Believing magic to be part of the natural world is very similar to believing the body to be inseparable from a human. Just as our modern alienation from the body often leads us to see our minds as outside the body or the body as something external to us, our modern misunderstanding of nature leads us to assume that magic, spirits, and the gods must be external to it.

Our alienation from body is an important obstacle to our understanding of magic, so we need to explore this problem again. Here, Silvia Federici’s previously cited essay, “In Praise of the Dancing Body,” is yet even more useful:

What we have not always seen is what the separation from the land and nature has meant for our body, which has been pauperized and stripped of the powers that pre-capitalist populations attributed to it.

Nature has been inorganic body and there was a time when we could read the winds, the clouds, and the changes in the currents of rivers and seas. In pre-capitalist societies people thought they had the power to fly, to have out-of body experiences, to communicate, to speak with animals and take on their powers and even shape-shift. They also thought that they could be in more places than one and, for example, they could come back from the grave to take revenge of their enemies.

Not all these powers were imaginary. Daily contact with nature was the source of a great amount of knowledge reflected in the food revolution that took place especially in the Americas prior to colonization or in the revolution in sailing techniques. We know now, for instance, that the Polynesian populations used to travel the high seas at night with only their body as their compass, as they could tell from the vibrations of the waves the different ways to direct their boats to the shore.
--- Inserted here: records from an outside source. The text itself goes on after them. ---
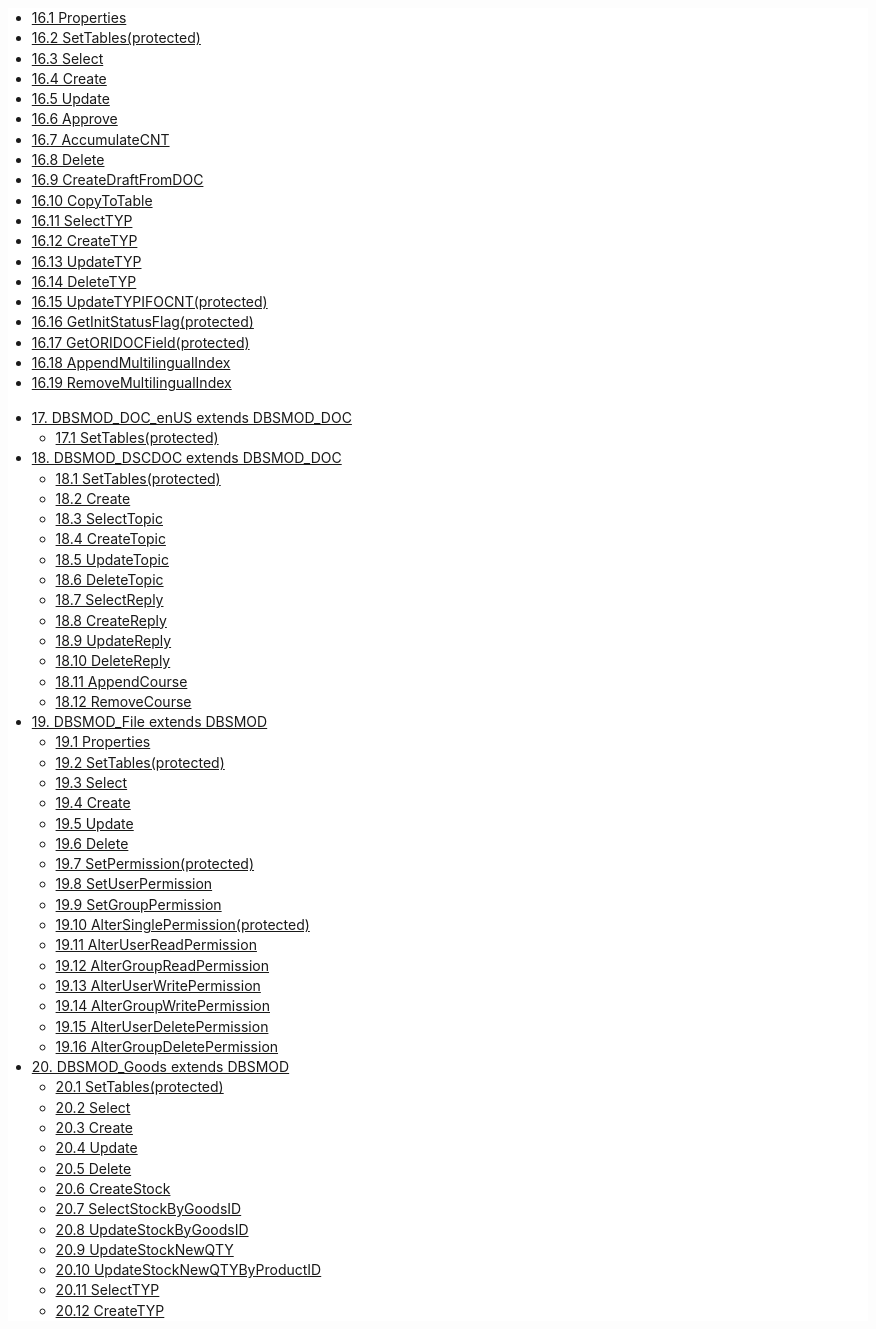   * [16.1 Properties](#161-properties)
  * [16.2 SetTables(protected)](#162-settablesprotected)
  * [16.3 Select](#163-select)
  * [16.4 Create](#164-create)
  * [16.5 Update](#165-update)
  * [16.6 Approve](#166-approve)
  * [16.7 AccumulateCNT](#167-accumulatecnt)
  * [16.8 Delete](#168-delete)
  * [16.9 CreateDraftFromDOC](#169-createdraftfromdoc)
  * [16.10 CopyToTable](#1610-copytotable)
  * [16.11 SelectTYP](#1611-selecttyp)
  * [16.12 CreateTYP](#1612-createtyp)
  * [16.13 UpdateTYP](#1613-updatetyp)
  * [16.14 DeleteTYP](#1614-deletetyp)
  * [16.15 UpdateTYPIFOCNT(protected)](#1615-updatetypifocntprotected)
  * [16.16 GetInitStatusFlag(protected)](#1616-getinitstatusflagprotected)
  * [16.17 GetORIDOCField(protected)](#1617-getoridocfieldprotected)
  * [16.18 AppendMultilingualIndex](#1618-appendmultilingualindex)
  * [16.19 RemoveMultilingualIndex](#1619-removemultilingualindex)
- [17. DBSMOD_DOC_enUS extends DBSMOD_DOC](#17-dbsmod_doc_enus-extends-dbsmod_doc)
  * [17.1 SetTables(protected)](#171-settablesprotected)
- [18. DBSMOD_DSCDOC extends DBSMOD_DOC](#18-dbsmod_dscdoc-extends-dbsmod_doc)
  * [18.1 SetTables(protected)](#181-settablesprotected)
  * [18.2 Create](#182-create)
  * [18.3 SelectTopic](#183-selecttopic)
  * [18.4 CreateTopic](#184-createtopic)
  * [18.5 UpdateTopic](#185-updatetopic)
  * [18.6 DeleteTopic](#186-deletetopic)
  * [18.7 SelectReply](#187-selectreply)
  * [18.8 CreateReply](#188-createreply)
  * [18.9 UpdateReply](#189-updatereply)
  * [18.10 DeleteReply](#1810-deletereply)
  * [18.11 AppendCourse](#1811-appendcourse)
  * [18.12 RemoveCourse](#1812-removecourse)
- [19. DBSMOD_File extends DBSMOD](#19-dbsmod_file-extends-dbsmod)
  * [19.1 Properties](#191-properties)
  * [19.2 SetTables(protected)](#192-settablesprotected)
  * [19.3 Select](#193-select)
  * [19.4 Create](#194-create)
  * [19.5 Update](#195-update)
  * [19.6 Delete](#196-delete)
  * [19.7 SetPermission(protected)](#197-setpermissionprotected)
  * [19.8 SetUserPermission](#198-setuserpermission)
  * [19.9 SetGroupPermission](#199-setgrouppermission)
  * [19.10 AlterSinglePermission(protected)](#1910-altersinglepermissionprotected)
  * [19.11 AlterUserReadPermission](#1911-alteruserreadpermission)
  * [19.12 AlterGroupReadPermission](#1912-altergroupreadpermission)
  * [19.13 AlterUserWritePermission](#1913-alteruserwritepermission)
  * [19.14 AlterGroupWritePermission](#1914-altergroupwritepermission)
  * [19.15 AlterUserDeletePermission](#1915-alteruserdeletepermission)
  * [19.16 AlterGroupDeletePermission](#1916-altergroupdeletepermission)
- [20. DBSMOD_Goods extends DBSMOD](#20-dbsmod_goods-extends-dbsmod)
  * [20.1 SetTables(protected)](#201-settablesprotected)
  * [20.2 Select](#202-select)
  * [20.3 Create](#203-create)
  * [20.4 Update](#204-update)
  * [20.5 Delete](#205-delete)
  * [20.6 CreateStock](#206-createstock)
  * [20.7 SelectStockByGoodsID](#207-selectstockbygoodsid)
  * [20.8 UpdateStockByGoodsID](#208-updatestockbygoodsid)
  * [20.9 UpdateStockNewQTY](#209-updatestocknewqty)
  * [20.10 UpdateStockNewQTYByProductID](#2010-updatestocknewqtybyproductid)
  * [20.11 SelectTYP](#2011-selecttyp)
  * [20.12 CreateTYP](#2012-createtyp)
Here, Silvia Federici offers a tantalising look at something that very few other writers have explored. The ability to feel by the vibrations of waves how far your boat is from land sounds like a “supernatural” power, yet it is something quite natural and something that the body is capable of doing.

Here we can remember what I wrote about when we spoke of the moon, that I can know without looking or consulting any external chart where it will rise and in what phase it will be. This, to someone who has never thought on such things or who has not made a habit of looking at the moon, could easily seem “supernatural,” but it’s actually a fully natural thing to be able to do.

There are countless other such acts and perceptions which are seen by some as supernatural but are instead abilities of the body we have “forgotten” in our modern world. That is, they are all quite natural abilities, but our modern definition of what is natural has become too small and limited.

A peculiar phenomenon known as “blindsight” illustrates this quite well. In blindsight, people whose visual cortex (the part of the brain responsible for translating light stimuli into images) have been irreversibly damaged and are therefore completely blind still are able to judge distances, point out the direction of bright lights or objects, and even correctly notice when someone is looking directly at them. (3)

A blind person shouldn’t be able to do those tasks, of course, since such things are thought to be only possible with sight. However, they can, and this has led “rational” researchers to come to a conclusion that is remarkably similar to the supposedly irrational animist one: our consciousness is not our only source of knowledge. Instead, there are unconscious processes and sensations to which our bodies are constantly reacting which we rarely ever notice.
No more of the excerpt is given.